== WHAT YOU SHOULD DO ==
Your answer must consist of exactly the lines below, starting with the line with "The problem with" and going on through the line with "matrices that their", and nothing else.

== RECORDS FOR THE TASK ==

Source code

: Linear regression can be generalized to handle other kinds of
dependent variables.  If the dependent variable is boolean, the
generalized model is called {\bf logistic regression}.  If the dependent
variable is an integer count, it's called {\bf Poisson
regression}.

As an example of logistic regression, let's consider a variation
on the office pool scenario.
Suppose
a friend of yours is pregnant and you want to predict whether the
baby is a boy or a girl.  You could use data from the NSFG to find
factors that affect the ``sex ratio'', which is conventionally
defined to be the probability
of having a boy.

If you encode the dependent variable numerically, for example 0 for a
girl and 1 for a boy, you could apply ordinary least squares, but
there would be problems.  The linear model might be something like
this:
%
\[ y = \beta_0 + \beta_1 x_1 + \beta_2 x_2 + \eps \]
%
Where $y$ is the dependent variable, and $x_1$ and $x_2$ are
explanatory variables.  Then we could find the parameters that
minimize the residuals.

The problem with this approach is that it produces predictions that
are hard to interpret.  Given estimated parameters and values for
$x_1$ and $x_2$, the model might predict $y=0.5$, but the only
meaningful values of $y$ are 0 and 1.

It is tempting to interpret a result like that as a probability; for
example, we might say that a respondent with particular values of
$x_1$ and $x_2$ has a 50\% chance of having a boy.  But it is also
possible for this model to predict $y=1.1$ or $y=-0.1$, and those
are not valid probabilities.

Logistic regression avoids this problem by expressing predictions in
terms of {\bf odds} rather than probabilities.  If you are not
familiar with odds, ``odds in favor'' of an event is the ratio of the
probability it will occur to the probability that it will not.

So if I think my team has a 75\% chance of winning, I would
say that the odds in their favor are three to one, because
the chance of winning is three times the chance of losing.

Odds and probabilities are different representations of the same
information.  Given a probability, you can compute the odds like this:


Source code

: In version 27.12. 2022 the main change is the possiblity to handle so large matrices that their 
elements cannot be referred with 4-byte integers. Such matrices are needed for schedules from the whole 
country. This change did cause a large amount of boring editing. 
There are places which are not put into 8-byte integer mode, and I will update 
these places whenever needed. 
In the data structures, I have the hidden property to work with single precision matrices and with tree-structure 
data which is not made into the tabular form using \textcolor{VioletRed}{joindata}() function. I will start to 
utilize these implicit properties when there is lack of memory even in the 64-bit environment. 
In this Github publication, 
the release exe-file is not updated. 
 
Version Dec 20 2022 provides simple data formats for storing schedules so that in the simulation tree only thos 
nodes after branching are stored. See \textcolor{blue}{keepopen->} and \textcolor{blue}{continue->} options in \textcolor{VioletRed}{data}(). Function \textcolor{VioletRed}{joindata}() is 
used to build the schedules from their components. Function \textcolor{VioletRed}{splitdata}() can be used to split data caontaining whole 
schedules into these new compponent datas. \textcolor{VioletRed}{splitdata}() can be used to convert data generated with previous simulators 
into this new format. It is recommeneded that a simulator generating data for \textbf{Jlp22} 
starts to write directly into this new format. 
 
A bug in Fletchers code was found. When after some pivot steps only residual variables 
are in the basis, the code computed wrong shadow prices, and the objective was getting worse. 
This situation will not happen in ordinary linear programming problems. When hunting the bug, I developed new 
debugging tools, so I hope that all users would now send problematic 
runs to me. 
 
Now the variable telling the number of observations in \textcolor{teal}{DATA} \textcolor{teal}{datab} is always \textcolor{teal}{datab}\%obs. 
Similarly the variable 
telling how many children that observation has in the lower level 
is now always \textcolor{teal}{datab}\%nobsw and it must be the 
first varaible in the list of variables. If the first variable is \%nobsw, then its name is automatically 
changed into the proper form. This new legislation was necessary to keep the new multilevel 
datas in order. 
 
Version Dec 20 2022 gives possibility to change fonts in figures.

== OUTPUT FOR THIS EXERCISE ==
The problem with this approach is that it produces predictions that
are hard to interpret.  Given estimated parameters and values for
$x_1$ and $x_2$, the model might predict $y=0.5$, but the only
meaningful values of $y$ are 0 and 1.

It is tempting to interpret a result like that as a probability; for
example, we might say that a respondent with particular values of
$x_1$ and $x_2$ has a 50\% chance of having a boy.  But it is also
possible for this model to predict $y=1.1$ or $y=-0.1$, and those
are not valid probabilities.

Logistic regression avoids this problem by expressing predictions in
terms of {\bf odds} rather than probabilities.  If you are not
familiar with odds, ``odds in favor'' of an event is the ratio of the
probability it will occur to the probability that it will not.

So if I think my team has a 75\% chance of winning, I would
say that the odds in their favor are three to one, because
the chance of winning is three times the chance of losing.

Odds and probabilities are different representations of the same
information.  Given a probability, you can compute the odds like this:


Source code

: In version 27.12. 2022 the main change is the possiblity to handle so large matrices that their 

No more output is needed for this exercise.